Data listing:
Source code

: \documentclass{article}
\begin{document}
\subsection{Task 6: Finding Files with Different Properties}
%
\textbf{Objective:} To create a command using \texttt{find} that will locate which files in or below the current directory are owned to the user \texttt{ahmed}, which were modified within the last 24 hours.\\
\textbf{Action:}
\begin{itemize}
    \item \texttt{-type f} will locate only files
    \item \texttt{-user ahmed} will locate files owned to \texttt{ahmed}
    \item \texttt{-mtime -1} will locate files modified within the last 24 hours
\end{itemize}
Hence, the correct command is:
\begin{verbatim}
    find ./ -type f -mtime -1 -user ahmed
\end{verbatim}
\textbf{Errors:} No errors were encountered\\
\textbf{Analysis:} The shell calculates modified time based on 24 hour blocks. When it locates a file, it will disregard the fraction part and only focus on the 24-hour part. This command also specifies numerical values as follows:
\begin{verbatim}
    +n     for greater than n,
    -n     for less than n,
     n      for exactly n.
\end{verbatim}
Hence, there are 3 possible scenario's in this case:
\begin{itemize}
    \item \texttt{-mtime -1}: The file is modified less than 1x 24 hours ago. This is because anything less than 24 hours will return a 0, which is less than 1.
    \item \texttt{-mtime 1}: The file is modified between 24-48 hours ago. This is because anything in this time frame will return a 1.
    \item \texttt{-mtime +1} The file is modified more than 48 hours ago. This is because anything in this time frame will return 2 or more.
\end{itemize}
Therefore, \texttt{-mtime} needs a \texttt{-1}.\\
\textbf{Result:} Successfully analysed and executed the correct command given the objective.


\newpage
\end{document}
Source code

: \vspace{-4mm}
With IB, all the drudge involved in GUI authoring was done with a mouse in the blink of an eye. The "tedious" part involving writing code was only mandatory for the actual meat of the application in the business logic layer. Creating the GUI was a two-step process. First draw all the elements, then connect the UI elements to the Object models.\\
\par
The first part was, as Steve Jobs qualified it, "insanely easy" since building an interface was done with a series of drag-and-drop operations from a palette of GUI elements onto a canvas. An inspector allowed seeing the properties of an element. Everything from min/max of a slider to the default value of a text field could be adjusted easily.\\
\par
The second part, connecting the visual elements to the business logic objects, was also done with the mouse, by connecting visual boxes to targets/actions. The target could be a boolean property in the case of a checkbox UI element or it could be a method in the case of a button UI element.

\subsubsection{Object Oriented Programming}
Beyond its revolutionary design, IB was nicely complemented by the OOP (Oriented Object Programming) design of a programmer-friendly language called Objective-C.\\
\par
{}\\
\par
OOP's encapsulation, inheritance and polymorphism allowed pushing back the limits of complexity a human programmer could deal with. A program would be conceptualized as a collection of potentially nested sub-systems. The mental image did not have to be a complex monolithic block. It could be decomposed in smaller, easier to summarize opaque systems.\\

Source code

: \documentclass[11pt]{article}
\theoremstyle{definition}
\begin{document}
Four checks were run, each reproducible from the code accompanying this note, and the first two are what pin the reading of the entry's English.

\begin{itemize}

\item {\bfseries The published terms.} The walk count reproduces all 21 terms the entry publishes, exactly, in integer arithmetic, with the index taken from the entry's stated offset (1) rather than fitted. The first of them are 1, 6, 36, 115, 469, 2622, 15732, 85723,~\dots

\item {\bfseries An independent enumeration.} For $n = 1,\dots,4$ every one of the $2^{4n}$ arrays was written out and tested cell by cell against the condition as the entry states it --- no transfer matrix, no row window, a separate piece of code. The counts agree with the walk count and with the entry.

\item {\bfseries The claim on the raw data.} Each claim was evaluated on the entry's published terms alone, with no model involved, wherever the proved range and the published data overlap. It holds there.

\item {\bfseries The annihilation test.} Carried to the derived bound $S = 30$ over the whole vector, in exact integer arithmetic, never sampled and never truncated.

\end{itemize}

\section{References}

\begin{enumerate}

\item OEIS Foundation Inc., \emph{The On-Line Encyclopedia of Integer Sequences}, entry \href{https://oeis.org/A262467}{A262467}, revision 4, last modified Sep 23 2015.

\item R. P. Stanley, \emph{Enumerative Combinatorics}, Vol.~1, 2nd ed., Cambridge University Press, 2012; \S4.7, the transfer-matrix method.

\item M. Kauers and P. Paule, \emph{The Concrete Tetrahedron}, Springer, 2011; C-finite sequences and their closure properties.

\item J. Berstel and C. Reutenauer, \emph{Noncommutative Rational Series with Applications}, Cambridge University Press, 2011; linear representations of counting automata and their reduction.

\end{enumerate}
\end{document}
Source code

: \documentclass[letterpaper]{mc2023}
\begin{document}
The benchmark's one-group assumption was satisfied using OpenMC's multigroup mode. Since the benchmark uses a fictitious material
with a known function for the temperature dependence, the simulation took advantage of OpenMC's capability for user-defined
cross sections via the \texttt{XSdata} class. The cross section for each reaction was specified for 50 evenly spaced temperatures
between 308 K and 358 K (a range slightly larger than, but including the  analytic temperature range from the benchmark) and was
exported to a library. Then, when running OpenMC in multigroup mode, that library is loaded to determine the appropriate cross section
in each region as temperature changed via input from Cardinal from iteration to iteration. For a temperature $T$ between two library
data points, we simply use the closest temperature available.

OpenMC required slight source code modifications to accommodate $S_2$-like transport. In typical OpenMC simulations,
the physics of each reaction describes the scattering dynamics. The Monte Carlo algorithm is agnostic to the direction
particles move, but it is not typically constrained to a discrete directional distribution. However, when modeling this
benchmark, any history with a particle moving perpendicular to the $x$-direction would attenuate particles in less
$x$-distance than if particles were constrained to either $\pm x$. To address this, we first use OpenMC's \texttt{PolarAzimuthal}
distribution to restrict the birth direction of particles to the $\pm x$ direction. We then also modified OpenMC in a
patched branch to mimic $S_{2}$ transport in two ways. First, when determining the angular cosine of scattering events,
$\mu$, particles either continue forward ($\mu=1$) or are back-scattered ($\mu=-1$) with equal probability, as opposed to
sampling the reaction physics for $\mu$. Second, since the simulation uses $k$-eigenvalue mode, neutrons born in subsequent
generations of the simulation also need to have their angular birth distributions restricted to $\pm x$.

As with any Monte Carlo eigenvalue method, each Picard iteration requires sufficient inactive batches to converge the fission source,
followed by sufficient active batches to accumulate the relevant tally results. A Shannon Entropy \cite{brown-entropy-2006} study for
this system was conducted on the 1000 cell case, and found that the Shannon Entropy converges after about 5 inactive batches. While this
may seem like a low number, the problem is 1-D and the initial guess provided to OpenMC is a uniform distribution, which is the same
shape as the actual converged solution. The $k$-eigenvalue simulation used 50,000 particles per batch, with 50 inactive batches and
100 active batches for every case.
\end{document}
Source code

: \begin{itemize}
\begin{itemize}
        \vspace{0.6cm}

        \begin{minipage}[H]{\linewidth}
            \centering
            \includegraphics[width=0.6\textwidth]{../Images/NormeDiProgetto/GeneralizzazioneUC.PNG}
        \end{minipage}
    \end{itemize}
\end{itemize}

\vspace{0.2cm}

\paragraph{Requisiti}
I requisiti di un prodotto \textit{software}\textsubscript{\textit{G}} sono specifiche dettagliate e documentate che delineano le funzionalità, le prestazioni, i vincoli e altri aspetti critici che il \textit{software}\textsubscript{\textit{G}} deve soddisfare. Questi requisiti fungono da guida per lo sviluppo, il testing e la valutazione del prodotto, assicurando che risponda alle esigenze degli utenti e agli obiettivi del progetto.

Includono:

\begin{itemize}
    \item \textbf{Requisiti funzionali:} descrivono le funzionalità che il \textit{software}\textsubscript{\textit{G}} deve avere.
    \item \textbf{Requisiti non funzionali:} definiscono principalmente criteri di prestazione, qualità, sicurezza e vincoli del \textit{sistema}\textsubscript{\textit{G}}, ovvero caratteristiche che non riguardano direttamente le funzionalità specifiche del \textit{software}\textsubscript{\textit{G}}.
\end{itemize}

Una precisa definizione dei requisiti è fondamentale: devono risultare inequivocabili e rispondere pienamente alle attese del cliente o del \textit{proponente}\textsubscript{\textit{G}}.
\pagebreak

What to work on: Reproduce the lines of the entries above from the one with "distribution to restrict" to the one with "As with any", both included, exactly and without any other line.

Output for this task:
distribution to restrict the birth direction of particles to the $\pm x$ direction. We then also modified OpenMC in a
patched branch to mimic $S_{2}$ transport in two ways. First, when determining the angular cosine of scattering events,
$\mu$, particles either continue forward ($\mu=1$) or are back-scattered ($\mu=-1$) with equal probability, as opposed to
sampling the reaction physics for $\mu$. Second, since the simulation uses $k$-eigenvalue mode, neutrons born in subsequent
generations of the simulation also need to have their angular birth distributions restricted to $\pm x$.

As with any Monte Carlo eigenvalue method, each Picard iteration requires sufficient inactive batches to converge the fission source,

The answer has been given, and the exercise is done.